(DATA FOR PROCESSING Opens)
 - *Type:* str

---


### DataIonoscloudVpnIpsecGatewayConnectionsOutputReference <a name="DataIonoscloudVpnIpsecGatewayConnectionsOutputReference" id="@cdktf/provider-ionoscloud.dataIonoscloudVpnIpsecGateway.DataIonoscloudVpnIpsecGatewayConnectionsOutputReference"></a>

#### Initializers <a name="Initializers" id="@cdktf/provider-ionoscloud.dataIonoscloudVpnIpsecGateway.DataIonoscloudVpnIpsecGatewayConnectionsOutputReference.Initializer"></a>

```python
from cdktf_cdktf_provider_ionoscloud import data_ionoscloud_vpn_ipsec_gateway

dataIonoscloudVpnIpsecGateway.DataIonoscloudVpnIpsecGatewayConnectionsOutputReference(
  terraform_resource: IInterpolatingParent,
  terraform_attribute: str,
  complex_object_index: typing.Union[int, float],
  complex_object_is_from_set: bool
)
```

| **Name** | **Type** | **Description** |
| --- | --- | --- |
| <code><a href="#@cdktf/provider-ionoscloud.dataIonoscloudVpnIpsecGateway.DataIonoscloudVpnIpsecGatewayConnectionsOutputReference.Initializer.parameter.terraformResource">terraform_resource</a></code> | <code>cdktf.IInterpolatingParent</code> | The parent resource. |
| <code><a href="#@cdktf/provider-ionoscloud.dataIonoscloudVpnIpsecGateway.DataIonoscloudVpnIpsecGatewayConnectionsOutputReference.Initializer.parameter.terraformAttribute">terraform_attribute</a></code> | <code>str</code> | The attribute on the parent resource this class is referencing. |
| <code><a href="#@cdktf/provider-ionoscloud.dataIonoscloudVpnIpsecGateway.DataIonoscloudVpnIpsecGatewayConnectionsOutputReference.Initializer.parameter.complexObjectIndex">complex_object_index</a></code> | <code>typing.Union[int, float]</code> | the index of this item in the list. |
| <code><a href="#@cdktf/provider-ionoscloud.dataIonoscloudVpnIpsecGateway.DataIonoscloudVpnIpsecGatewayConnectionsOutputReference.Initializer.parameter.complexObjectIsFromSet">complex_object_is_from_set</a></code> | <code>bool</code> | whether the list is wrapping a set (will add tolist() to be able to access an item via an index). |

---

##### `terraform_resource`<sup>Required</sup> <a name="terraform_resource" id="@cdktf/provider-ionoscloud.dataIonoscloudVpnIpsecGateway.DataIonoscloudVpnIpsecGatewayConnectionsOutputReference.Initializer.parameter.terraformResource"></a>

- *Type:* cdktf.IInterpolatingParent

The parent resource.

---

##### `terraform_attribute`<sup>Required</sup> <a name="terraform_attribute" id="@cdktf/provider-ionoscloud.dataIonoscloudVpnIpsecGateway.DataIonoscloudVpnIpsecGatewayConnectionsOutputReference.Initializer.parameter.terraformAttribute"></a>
(DATA FOR PROCESSING Closes)
* **WHAT NEEDS TO BE DONE**: Copy out all of the records verbatim.

* **RESPONSE TO THIS EXERCISE**:
 - *Type:* str

---


### DataIonoscloudVpnIpsecGatewayConnectionsOutputReference <a name="DataIonoscloudVpnIpsecGatewayConnectionsOutputReference" id="@cdktf/provider-ionoscloud.dataIonoscloudVpnIpsecGateway.DataIonoscloudVpnIpsecGatewayConnectionsOutputReference"></a>

#### Initializers <a name="Initializers" id="@cdktf/provider-ionoscloud.dataIonoscloudVpnIpsecGateway.DataIonoscloudVpnIpsecGatewayConnectionsOutputReference.Initializer"></a>

```python
from cdktf_cdktf_provider_ionoscloud import data_ionoscloud_vpn_ipsec_gateway

dataIonoscloudVpnIpsecGateway.DataIonoscloudVpnIpsecGatewayConnectionsOutputReference(
  terraform_resource: IInterpolatingParent,
  terraform_attribute: str,
  complex_object_index: typing.Union[int, float],
  complex_object_is_from_set: bool
)
```

| **Name** | **Type** | **Description** |
| --- | --- | --- |
| <code><a href="#@cdktf/provider-ionoscloud.dataIonoscloudVpnIpsecGateway.DataIonoscloudVpnIpsecGatewayConnectionsOutputReference.Initializer.parameter.terraformResource">terraform_resource</a></code> | <code>cdktf.IInterpolatingParent</code> | The parent resource. |
| <code><a href="#@cdktf/provider-ionoscloud.dataIonoscloudVpnIpsecGateway.DataIonoscloudVpnIpsecGatewayConnectionsOutputReference.Initializer.parameter.terraformAttribute">terraform_attribute</a></code> | <code>str</code> | The attribute on the parent resource this class is referencing. |
| <code><a href="#@cdktf/provider-ionoscloud.dataIonoscloudVpnIpsecGateway.DataIonoscloudVpnIpsecGatewayConnectionsOutputReference.Initializer.parameter.complexObjectIndex">complex_object_index</a></code> | <code>typing.Union[int, float]</code> | the index of this item in the list. |
| <code><a href="#@cdktf/provider-ionoscloud.dataIonoscloudVpnIpsecGateway.DataIonoscloudVpnIpsecGatewayConnectionsOutputReference.Initializer.parameter.complexObjectIsFromSet">complex_object_is_from_set</a></code> | <code>bool</code> | whether the list is wrapping a set (will add tolist() to be able to access an item via an index). |

---

##### `terraform_resource`<sup>Required</sup> <a name="terraform_resource" id="@cdktf/provider-ionoscloud.dataIonoscloudVpnIpsecGateway.DataIonoscloudVpnIpsecGatewayConnectionsOutputReference.Initializer.parameter.terraformResource"></a>

- *Type:* cdktf.IInterpolatingParent

The parent resource.

---

##### `terraform_attribute`<sup>Required</sup> <a name="terraform_attribute" id="@cdktf/provider-ionoscloud.dataIonoscloudVpnIpsecGateway.DataIonoscloudVpnIpsecGatewayConnectionsOutputReference.Initializer.parameter.terraformAttribute"></a>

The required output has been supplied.